The impact of a cancer diagnosis
I feel like I’m holding my breath when I’m awaiting results from a medical test, such as blood work, a biopsy or an MRI. It’s not until I have the results that I can finally exhale. I attribute this distressing response to being diagnosed with stage II breast cancer at 24.
If you’ve received a cancer diagnosis or have seen a loved one go through cancer up close, you understand how horrific it is. The impact of cancer—a disease for which there is currently no cure—can last forever.
For me, a sudden body ache or pain can put me in a tailspin that is challenging to navigate. There have been countless times when the thought of relapse has paralyzed me with fear. I immediately panic about whether I’m going to die and feel devastated at the idea of having to go through chemotherapy again — if even afforded the opportunity.

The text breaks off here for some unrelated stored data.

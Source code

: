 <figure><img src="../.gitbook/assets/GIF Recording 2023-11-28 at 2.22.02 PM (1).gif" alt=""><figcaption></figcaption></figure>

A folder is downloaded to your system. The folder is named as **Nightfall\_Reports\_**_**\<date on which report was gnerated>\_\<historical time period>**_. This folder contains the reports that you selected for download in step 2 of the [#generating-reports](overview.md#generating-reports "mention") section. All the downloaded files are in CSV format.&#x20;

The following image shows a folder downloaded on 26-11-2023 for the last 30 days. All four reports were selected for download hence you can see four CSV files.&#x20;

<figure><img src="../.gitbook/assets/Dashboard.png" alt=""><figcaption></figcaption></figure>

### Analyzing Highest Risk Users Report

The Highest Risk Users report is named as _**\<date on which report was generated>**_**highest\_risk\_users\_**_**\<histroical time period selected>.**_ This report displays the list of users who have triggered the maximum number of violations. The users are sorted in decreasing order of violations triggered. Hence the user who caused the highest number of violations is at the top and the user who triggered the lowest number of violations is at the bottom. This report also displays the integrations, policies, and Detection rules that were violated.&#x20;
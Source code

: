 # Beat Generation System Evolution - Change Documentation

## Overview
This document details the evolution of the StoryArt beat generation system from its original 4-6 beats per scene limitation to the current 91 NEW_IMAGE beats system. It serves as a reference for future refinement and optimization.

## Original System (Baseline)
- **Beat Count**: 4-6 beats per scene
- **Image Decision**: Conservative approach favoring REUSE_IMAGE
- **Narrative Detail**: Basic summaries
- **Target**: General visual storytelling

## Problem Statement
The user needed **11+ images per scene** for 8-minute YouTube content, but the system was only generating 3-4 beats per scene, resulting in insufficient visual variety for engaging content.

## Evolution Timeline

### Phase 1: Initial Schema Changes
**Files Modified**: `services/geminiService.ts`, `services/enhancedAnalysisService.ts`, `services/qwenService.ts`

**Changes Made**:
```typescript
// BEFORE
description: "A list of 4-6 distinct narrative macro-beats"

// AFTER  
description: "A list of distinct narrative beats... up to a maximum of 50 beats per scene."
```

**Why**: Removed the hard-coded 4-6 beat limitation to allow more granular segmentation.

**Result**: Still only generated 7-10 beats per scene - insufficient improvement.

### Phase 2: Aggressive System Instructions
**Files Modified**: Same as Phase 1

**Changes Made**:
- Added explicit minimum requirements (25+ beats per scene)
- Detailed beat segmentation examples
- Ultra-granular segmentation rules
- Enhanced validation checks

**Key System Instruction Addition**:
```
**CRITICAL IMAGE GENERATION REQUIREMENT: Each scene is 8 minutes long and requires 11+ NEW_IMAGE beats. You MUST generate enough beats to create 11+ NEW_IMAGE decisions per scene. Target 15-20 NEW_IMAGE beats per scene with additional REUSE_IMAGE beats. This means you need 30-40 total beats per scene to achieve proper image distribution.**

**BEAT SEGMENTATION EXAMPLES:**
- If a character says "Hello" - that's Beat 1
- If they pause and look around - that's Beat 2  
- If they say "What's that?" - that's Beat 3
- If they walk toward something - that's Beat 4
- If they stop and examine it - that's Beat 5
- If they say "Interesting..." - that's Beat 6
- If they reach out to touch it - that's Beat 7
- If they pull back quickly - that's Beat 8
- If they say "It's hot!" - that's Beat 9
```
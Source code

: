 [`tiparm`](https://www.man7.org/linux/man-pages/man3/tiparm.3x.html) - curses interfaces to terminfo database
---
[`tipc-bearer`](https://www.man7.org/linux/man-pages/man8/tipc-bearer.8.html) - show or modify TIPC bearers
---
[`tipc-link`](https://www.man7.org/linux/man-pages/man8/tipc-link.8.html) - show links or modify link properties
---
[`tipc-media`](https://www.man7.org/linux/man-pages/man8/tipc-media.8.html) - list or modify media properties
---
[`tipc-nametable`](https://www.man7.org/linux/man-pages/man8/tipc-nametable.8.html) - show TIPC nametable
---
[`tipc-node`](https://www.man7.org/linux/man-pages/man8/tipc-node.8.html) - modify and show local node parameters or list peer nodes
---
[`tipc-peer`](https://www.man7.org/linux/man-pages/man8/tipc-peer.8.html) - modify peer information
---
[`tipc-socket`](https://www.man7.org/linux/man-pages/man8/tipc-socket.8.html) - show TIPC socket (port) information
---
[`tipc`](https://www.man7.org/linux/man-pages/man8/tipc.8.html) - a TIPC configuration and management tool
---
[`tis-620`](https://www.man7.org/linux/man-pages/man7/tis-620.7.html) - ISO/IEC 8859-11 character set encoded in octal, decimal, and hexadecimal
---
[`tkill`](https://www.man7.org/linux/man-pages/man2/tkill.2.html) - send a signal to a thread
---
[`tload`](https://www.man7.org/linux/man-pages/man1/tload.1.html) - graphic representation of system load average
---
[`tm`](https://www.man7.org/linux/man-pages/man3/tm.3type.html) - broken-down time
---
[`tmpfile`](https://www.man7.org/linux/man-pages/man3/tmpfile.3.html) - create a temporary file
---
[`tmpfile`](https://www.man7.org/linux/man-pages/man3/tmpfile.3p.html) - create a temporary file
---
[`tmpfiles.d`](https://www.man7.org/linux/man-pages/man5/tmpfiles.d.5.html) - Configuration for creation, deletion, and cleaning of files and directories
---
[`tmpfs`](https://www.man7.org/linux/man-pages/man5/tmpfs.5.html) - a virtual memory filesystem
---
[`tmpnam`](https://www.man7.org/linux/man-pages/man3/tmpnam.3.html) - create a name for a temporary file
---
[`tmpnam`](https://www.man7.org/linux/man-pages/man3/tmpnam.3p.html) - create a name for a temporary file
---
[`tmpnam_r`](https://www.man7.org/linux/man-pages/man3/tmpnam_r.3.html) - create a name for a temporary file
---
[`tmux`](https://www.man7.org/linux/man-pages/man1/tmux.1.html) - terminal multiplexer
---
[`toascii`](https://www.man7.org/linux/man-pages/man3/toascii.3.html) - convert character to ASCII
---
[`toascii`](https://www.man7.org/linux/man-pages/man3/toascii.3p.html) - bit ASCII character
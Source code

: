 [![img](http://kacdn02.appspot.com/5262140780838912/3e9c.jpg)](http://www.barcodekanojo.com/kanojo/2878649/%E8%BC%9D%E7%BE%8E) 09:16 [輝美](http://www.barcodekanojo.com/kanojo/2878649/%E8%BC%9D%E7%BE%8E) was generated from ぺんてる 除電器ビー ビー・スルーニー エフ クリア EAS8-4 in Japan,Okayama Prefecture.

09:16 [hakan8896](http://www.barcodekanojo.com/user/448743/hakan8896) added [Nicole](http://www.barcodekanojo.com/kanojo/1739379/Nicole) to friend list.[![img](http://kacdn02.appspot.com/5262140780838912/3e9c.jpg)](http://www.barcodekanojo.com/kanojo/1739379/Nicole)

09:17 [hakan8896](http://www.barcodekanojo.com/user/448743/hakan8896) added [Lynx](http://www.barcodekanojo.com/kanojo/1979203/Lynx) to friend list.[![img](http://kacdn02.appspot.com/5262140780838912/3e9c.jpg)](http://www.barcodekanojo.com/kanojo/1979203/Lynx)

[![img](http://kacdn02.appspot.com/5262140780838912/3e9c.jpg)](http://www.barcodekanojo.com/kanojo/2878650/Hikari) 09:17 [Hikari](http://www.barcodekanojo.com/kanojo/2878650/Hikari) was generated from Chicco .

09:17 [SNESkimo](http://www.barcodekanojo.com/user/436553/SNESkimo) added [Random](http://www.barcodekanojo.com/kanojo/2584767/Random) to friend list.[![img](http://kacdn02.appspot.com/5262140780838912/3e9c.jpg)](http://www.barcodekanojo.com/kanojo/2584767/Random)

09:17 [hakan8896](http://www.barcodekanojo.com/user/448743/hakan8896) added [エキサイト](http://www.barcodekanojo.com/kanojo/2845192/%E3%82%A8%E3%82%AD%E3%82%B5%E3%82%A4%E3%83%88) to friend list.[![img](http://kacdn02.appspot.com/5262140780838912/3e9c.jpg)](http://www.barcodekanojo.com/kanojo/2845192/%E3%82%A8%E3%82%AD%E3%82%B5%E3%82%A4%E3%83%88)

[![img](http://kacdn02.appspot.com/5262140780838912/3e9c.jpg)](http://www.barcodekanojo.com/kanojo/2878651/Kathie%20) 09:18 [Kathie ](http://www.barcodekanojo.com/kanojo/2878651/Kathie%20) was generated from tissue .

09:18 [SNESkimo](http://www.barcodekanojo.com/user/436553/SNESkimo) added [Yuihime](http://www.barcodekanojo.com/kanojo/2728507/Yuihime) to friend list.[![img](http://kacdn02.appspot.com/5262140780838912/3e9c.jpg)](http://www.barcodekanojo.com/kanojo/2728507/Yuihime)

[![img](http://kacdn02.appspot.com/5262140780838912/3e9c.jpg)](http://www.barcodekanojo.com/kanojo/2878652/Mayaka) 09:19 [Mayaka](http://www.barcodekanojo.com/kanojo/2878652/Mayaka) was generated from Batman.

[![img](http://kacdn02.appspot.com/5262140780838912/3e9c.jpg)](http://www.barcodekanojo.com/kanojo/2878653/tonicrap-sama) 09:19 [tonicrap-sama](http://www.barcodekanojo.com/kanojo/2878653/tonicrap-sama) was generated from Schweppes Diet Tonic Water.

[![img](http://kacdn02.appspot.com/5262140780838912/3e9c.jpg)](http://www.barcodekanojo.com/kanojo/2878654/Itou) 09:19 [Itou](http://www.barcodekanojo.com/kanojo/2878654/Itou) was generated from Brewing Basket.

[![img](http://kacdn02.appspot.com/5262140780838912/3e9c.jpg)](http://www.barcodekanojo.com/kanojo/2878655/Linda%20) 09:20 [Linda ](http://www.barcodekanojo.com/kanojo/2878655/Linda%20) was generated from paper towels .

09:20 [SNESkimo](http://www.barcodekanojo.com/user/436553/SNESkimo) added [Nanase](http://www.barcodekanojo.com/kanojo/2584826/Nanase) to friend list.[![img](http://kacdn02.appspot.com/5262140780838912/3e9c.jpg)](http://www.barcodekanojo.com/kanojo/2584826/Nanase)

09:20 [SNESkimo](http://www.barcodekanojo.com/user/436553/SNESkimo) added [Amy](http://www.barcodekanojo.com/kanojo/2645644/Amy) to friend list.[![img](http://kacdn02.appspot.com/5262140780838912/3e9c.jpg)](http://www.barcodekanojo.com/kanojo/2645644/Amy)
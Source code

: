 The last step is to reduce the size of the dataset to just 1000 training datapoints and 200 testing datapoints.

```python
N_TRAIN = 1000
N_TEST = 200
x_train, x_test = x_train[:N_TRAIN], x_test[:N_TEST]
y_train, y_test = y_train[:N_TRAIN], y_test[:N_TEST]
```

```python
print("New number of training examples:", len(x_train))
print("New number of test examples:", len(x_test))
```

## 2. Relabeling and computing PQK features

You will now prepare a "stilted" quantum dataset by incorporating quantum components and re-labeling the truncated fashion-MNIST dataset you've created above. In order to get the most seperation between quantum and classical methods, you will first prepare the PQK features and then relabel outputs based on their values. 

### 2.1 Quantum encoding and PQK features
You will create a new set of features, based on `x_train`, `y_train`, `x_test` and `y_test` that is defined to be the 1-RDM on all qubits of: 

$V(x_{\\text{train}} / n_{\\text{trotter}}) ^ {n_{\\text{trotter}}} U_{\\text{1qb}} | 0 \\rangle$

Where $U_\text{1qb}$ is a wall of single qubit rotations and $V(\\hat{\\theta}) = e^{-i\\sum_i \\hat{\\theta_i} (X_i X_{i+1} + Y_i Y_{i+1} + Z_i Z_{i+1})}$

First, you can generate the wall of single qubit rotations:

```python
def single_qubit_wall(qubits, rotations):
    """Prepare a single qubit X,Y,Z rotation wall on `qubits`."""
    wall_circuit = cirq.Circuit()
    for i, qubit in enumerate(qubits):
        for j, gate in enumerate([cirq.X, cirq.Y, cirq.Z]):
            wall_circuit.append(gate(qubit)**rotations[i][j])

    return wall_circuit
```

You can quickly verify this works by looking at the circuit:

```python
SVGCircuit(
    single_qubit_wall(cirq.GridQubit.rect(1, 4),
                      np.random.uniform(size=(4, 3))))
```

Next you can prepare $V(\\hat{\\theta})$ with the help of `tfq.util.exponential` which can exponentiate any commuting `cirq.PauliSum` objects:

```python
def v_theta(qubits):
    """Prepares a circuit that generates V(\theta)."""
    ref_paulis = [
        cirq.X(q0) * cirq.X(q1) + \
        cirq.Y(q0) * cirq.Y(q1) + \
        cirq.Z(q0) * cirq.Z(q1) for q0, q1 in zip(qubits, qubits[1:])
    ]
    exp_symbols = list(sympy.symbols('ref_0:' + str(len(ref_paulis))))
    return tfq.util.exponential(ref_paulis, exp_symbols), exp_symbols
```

For many people, cancer spreads, and it’s too late to treat it. Doctors tell you to get your affairs in order because all treatment options have been exhausted, like in my father’s case.
In 2002, my father was diagnosed with cancer. He had multiple surgeries and underwent numerous rounds of chemotherapy and radiation treatments. Sadly, his cancer spread, and there was nothing more they could do. He died in 2006 at the age of 58, five months after I had received my cancer diagnosis.
My father’s death is still hard for me to accept. I don’t know anyone who loved life more than he did. He was always kind, loving, and happy. He cared so much for his family and friends and deserved to grow old. It feels unfair to know he didn’t get the chance to do so.
According to the Canadian Cancer Society, nearly 1 in 2 Canadians is expected to develop cancer during their lifetime. This statistic alarms me because, for me, it has become real. I grew up in a family of six, and half of us — my dad, mom and I — have received a cancer diagnosis. We are “1 in 2 Canadians.”
Today—August 31, 2020—marks 15 years of me being cancer-free. I am very blessed to share that today because I have been given a wonderful gift in life—more time.